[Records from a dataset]
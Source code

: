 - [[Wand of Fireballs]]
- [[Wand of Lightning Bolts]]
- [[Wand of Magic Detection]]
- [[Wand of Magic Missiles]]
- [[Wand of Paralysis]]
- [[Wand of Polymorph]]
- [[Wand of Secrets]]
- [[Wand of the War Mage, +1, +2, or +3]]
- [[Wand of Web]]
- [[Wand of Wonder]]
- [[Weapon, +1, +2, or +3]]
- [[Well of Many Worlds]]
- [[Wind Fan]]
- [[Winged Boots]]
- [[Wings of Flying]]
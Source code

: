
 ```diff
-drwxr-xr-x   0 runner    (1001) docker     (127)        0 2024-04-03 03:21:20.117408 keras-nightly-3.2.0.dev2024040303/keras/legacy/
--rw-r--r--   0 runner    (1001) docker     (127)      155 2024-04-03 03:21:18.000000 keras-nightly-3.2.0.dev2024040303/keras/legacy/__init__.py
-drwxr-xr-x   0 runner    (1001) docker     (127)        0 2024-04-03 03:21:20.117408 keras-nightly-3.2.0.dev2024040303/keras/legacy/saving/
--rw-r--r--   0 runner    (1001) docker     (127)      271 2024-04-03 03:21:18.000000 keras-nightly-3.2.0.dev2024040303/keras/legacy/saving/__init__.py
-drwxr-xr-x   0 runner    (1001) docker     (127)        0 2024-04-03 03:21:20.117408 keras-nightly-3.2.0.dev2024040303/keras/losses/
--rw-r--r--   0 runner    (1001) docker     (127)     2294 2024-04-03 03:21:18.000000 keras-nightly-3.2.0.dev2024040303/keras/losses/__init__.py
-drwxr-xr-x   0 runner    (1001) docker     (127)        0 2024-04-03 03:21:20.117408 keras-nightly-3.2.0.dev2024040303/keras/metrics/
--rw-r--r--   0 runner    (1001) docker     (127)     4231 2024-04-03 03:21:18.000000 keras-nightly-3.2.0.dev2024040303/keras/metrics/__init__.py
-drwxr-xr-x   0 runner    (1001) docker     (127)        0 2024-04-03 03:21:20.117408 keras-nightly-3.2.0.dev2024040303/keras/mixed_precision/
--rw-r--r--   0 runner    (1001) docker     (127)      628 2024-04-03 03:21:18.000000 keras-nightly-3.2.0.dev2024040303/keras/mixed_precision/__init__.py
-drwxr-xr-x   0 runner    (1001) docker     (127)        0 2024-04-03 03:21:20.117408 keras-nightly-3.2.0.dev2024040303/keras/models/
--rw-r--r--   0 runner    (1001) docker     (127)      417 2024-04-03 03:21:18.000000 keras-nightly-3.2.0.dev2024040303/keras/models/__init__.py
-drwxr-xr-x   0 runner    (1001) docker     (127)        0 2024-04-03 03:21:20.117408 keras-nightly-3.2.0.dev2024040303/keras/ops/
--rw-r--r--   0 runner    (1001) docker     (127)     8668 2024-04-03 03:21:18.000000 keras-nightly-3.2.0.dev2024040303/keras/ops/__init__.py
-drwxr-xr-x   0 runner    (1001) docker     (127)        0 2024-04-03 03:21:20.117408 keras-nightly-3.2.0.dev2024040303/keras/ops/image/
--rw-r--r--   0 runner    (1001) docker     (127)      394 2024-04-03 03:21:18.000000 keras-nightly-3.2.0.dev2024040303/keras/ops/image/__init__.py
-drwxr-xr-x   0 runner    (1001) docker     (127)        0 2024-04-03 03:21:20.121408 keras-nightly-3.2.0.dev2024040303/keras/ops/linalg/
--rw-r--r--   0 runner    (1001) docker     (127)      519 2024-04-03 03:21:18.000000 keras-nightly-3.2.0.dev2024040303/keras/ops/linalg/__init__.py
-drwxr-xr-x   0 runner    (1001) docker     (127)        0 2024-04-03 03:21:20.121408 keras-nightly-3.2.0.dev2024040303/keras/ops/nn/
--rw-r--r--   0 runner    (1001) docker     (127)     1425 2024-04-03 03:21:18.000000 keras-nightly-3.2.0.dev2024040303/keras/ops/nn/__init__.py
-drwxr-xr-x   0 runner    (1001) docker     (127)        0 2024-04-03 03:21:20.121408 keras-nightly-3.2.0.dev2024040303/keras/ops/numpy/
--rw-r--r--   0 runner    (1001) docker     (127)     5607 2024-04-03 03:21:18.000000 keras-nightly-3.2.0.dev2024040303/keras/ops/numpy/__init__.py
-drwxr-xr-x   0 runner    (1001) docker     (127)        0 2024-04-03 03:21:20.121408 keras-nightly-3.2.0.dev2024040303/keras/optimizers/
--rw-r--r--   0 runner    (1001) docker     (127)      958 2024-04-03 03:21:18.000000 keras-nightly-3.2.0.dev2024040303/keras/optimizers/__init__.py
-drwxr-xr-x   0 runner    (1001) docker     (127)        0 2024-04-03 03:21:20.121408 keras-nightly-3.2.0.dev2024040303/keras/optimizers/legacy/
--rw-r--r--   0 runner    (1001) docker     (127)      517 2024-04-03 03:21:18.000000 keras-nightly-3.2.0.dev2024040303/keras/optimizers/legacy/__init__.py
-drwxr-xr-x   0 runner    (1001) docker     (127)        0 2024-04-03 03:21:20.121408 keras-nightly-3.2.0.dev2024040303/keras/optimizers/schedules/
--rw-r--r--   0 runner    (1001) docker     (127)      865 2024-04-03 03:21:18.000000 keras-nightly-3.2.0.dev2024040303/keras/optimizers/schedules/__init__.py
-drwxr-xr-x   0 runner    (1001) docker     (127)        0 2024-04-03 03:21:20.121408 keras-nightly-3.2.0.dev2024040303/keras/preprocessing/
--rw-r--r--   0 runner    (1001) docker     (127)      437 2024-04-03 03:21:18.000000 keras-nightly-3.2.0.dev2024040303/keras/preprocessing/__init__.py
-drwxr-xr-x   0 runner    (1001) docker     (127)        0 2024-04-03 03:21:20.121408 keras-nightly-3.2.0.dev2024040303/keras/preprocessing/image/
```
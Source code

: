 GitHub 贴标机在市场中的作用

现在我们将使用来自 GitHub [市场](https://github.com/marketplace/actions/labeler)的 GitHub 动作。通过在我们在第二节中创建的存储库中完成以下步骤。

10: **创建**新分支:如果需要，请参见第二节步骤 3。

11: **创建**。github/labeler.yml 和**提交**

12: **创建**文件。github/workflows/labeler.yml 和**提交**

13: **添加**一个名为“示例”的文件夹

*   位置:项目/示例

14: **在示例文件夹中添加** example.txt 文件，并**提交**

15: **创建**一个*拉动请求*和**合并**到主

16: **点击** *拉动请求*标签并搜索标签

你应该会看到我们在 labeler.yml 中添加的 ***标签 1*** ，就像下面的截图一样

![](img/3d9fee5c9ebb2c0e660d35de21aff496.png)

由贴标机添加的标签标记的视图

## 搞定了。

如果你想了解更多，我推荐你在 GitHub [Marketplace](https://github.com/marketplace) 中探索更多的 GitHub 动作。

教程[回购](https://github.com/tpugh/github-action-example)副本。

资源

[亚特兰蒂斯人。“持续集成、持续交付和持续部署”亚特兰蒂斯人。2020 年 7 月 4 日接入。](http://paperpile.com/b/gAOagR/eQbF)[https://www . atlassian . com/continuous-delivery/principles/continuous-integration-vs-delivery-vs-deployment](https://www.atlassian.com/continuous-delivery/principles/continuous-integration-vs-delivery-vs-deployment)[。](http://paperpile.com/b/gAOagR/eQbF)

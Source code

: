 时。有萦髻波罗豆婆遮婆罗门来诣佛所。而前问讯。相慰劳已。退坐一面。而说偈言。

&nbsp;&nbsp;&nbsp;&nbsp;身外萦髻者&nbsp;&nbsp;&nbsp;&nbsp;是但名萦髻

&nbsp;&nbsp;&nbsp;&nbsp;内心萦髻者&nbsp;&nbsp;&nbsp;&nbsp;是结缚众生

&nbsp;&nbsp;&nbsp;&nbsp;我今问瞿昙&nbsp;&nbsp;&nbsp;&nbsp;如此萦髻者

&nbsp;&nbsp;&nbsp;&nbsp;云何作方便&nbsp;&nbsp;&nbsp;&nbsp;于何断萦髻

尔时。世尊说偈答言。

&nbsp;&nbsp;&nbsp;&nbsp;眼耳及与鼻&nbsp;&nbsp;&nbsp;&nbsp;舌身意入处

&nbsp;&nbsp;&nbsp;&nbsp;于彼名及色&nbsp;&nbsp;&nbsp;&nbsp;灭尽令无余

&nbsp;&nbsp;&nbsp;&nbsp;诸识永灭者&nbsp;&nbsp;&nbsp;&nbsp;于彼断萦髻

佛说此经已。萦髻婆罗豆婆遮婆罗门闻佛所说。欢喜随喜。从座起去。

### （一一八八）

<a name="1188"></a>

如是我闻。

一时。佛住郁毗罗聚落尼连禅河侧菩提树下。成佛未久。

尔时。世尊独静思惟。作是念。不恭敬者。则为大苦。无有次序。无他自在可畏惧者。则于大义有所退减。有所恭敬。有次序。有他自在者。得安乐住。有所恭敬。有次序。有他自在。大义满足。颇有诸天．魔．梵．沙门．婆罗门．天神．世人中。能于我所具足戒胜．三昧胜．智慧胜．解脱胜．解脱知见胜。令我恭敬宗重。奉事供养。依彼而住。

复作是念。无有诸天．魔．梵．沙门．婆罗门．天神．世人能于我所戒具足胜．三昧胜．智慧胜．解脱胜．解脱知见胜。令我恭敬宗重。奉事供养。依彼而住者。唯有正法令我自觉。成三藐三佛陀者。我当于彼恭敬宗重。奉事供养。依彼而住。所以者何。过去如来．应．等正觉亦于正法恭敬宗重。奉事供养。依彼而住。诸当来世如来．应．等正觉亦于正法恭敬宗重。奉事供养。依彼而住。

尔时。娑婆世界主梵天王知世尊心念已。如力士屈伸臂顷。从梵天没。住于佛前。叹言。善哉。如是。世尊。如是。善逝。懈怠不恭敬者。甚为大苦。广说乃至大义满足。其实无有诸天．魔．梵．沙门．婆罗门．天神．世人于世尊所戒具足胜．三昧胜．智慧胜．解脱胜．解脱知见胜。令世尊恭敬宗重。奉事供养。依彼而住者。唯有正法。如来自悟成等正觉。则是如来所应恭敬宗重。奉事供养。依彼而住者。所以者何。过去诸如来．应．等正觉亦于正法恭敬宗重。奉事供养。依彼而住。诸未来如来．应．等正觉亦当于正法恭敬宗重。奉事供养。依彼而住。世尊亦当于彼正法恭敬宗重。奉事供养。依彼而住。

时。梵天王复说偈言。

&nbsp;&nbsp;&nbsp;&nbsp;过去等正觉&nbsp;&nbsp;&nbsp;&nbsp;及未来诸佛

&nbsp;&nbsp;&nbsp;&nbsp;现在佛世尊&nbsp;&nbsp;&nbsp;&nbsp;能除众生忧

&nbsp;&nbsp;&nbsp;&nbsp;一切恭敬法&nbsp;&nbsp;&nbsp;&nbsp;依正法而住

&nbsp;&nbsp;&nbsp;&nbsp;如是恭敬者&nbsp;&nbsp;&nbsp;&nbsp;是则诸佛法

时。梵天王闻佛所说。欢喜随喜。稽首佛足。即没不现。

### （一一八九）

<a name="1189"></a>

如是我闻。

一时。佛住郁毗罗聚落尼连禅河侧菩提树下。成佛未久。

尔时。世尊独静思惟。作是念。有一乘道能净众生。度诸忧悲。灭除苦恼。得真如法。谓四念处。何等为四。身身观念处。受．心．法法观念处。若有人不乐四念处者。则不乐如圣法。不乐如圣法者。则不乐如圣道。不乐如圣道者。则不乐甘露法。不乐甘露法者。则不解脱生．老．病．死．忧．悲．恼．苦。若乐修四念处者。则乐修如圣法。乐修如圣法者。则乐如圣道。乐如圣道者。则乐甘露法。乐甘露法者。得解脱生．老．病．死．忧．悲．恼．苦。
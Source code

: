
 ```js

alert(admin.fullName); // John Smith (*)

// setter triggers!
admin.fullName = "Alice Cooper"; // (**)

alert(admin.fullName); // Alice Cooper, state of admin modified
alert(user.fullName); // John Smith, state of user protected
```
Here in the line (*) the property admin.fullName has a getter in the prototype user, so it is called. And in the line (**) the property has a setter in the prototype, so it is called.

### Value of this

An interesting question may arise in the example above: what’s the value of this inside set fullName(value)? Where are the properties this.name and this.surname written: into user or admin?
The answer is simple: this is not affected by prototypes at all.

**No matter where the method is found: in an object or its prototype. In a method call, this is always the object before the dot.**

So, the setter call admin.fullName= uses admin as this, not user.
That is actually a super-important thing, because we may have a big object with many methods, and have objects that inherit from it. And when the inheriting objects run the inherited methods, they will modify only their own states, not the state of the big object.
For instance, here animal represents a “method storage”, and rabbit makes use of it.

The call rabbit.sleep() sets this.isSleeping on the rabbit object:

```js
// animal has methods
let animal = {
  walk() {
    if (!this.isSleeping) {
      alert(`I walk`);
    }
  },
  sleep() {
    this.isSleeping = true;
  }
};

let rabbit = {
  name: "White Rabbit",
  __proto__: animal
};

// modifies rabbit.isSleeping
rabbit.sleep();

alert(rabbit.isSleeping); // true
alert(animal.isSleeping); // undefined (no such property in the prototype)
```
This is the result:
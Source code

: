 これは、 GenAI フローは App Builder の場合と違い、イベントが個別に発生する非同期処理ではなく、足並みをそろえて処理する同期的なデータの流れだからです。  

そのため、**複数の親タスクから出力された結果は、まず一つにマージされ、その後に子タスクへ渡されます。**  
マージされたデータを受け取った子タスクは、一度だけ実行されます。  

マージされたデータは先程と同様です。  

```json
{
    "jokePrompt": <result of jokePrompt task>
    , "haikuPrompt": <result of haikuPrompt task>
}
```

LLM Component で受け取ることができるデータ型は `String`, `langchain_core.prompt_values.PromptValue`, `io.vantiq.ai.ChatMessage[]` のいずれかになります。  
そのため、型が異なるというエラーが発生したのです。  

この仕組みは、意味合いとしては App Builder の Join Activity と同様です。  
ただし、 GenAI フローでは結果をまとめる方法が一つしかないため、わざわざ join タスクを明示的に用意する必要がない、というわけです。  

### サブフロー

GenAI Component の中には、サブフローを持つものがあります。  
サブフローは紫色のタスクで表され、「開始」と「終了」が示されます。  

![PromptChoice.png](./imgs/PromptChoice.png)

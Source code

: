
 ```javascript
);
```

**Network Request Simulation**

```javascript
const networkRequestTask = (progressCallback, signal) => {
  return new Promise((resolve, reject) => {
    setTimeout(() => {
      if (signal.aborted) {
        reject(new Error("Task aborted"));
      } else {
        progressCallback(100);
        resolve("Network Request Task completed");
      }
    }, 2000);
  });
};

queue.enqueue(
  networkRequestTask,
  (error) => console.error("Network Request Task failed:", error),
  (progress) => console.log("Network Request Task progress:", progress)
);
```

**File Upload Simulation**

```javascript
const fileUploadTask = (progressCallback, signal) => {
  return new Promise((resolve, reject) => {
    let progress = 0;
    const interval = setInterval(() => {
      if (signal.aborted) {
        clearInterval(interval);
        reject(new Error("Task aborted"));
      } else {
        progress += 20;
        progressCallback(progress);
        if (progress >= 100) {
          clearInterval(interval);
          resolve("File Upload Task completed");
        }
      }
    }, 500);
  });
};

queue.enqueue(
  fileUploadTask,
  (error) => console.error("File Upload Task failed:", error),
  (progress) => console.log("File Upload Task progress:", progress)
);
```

WORK TASK:
Each line above with the string "labeler" in it should be located and copied.

ANSWER TO THIS TASK:
现在我们将使用来自 GitHub [市场](https://github.com/marketplace/actions/labeler)的 GitHub 动作。通过在我们在第二节中创建的存储库中完成以下步骤。
11: **创建**。github/labeler.yml 和**提交**
12: **创建**文件。github/workflows/labeler.yml 和**提交**
你应该会看到我们在 labeler.yml 中添加的 ***标签 1*** ，就像下面的截图一样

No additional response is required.